COMMONWEALTH COURT OF PENNSYLVANIA
Mar 10, 2015
No. 148 C.D. 2014 (Pa. Cmmw. Ct. Mar. 10, 2015)

Opinion

No. 148 C.D. 2014

03-10-2015

Old Forge Borough v. Housing and Redevelopment Insurance Exchange and Excalibur Insurance Management Services, LLC, Appellants


BEFORE: HONORABLE RENÉE COHN JUBELIRER, Judge HONORABLE P. KEVIN BROBSON, Judge HONORABLE ANNE E. COVEY, Judge

OPINION NOT REPORTED

MEMORANDUM OPINION BY JUDGE COVEY

Housing and Redevelopment Insurance Exchange and Excalibur Insurance Management Services, LLC (collectively, Insurer) appeal from the Lackawanna County Common Pleas Court's (trial court) January 10, 2014 order directing Insurer to defend Old Forge Borough (Borough) against the negligence allegations claimed to have occurred in Federal Action No. 12-2236 (Federal Action), and denying Insurer's Counter-Motion for Judgment on the Pleadings. Insurer presents two issues for this Court's review: (1) whether the trial court erred by granting the Borough's Motion for Judgment on the Pleadings, and (2) whether the trial court erred by dismissing Insurer's affirmative defenses to the Borough's declaratory judgment action.
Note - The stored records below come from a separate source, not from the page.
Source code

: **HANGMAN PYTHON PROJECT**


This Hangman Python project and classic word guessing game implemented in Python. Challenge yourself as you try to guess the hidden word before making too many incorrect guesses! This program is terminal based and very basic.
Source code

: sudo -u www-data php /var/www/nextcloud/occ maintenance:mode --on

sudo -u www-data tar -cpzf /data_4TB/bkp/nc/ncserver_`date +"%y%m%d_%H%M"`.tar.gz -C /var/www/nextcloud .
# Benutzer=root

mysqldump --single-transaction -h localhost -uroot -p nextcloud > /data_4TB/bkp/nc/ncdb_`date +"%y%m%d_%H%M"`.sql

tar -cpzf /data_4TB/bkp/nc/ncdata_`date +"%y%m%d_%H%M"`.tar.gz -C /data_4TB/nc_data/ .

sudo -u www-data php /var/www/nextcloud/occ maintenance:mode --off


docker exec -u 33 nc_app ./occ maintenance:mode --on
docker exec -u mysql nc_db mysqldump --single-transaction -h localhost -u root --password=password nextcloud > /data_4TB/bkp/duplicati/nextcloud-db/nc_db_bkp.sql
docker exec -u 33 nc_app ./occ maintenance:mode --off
After review, we affirm.

The Federal Action is a civil lawsuit filed in the United States District Court for the Middle District of Pennsylvania against the Borough and others by an unidentified minor.

Insurer issued the Borough a yearly commercial general liability policy (CGLP) from 2004 up to and including 2007. At all times relevant to this matter, the CGLP was in full force and effect, and the Borough was an insured under the policy. On or about November 9, 2012, Jane Doe instituted the Federal Action in the United States District Court for the Middle District of Pennsylvania by filing a complaint against the Borough for damages. The complaint alleges that between 2004 and 2007, Jane Doe was the victim of sexual assault due to various acts and/or omissions that the Borough and/or its employees allegedly caused or were therefor responsible. The Federal Action seeks recovery on the following causes of action: (1) violation of Jane Doe's substantive due process rights; (2) failure to promulgate policies; (3) failure to supervise; (4) failure to train; (5) violation of substantive due process — actions of person with final authority; (6) negligence; (7) negligence per se; (8) assault and battery; and (9) negligent infliction of emotional distress. See Reproduced Record (R.R.) at 78-140.
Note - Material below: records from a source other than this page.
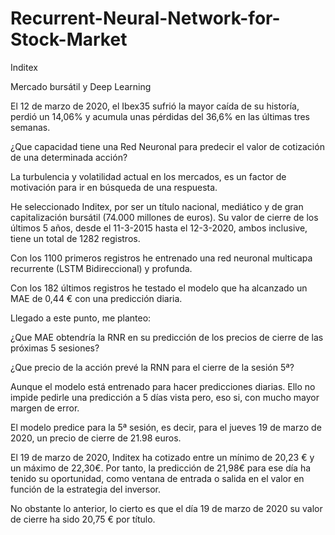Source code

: # Recurrent-Neural-Network-for-Stock-Market
Inditex

Mercado bursátil y Deep Learning

El 12 de marzo de 2020, el Ibex35  sufrió la mayor caída de su historía, perdió un 14,06% y acumula unas pérdidas del 36,6% en las últimas tres semanas. 

¿Que capacidad tiene una Red Neuronal para predecir el valor de cotización de una determinada acción?

La turbulencia y volatilidad actual en los mercados, es un factor de motivación para ir en búsqueda de una respuesta. 

He seleccionado Inditex, por ser un título nacional, mediático y de gran capitalización bursátil (74.000 millones de euros). Su valor de cierre de los últimos 5 años, desde el 11-3-2015 hasta el 12-3-2020, ambos inclusive, tiene un total de 1282 registros.

Con los 1100 primeros registros he entrenado una red neuronal multicapa recurrente (LSTM Bidireccional) y profunda. 

Con los 182 últimos registros he testado el modelo que ha alcanzado un MAE de 0,44 € con una predicción diaria.

Llegado a este punto, me planteo:

 
¿Que MAE obtendría la RNR en su predicción de los precios de cierre de las próximas 5 sesiones?

¿Que precio de la acción prevé la RNN para el cierre de la sesión 5ª?


Aunque el modelo está entrenado para hacer predicciones diarias. Ello no impide pedirle una predicción a 5 días vista pero, eso si, con mucho mayor margen de error.

El modelo predice para la 5ª sesión, es decir, para el jueves 19 de marzo de 2020, un precio de cierre de 21.98 euros. 


El 19 de marzo de 2020, Inditex ha cotizado entre un mínimo de 20,23 € y un máximo de 22,30€. Por tanto, la predicción de 21,98€  para ese día ha tenido su oportunidad, como ventana de entrada o salida en el valor en función de la estrategia del inversor.

No obstante lo anterior, lo cierto es que el día 19 de marzo de 2020 su valor de cierre ha sido 20,75 € por título.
Jane Doe is an unidentified minor represented by Slocum & Lang, P.C.

Old Forge Police Department, Old Forge Fire Department, Lawrence A. Semenza, James Krenitzky and Walter Chiavacci are also named Defendants in the action.
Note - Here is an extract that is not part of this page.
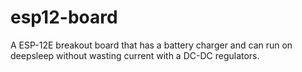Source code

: # esp12-board
A ESP-12E breakout board that has a battery charger and can run on deepsleep without wasting current with a DC-DC regulators.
Upon receipt of the Federal Action, the Borough notified Insurer of the litigation. By letter dated December 4, 2012, Insurer notified the Borough that it was denying coverage of the Federal Action. In response, the Borough filed a declaratory judgment action with the trial court seeking: (1) an order that Insurer has a duty to defend the Borough in the Federal Action, to bear all costs of such defense, and to reimburse the Borough for all of its costs and legal fees incurred in the Federal Action and in pursuing the instant declaratory judgment; (2) an order that Insurer shall be required to indemnify the Borough from and against any and all liability arising out of the Federal Action to the extent of the policy limits; and (3) any other relief the trial court deems appropriate.

On February 4, 2013, Insurer filed its Answer with New Matter to the Borough's Complaint. On March 6, 2013, the Borough responded to Insurer's New Matter. On September 25, 2013, the Borough filed a Motion for Judgment on the Pleadings. On October 15, 2013, Insurer filed a Counter-Motion for Judgment on the Pleadings. The parties filed their respective briefs. On January 9, 2014, the trial court heard oral argument. On January 10, 2014, the trial court issued its Opinion and Order in the Borough's favor. Insurer appealed to this Court.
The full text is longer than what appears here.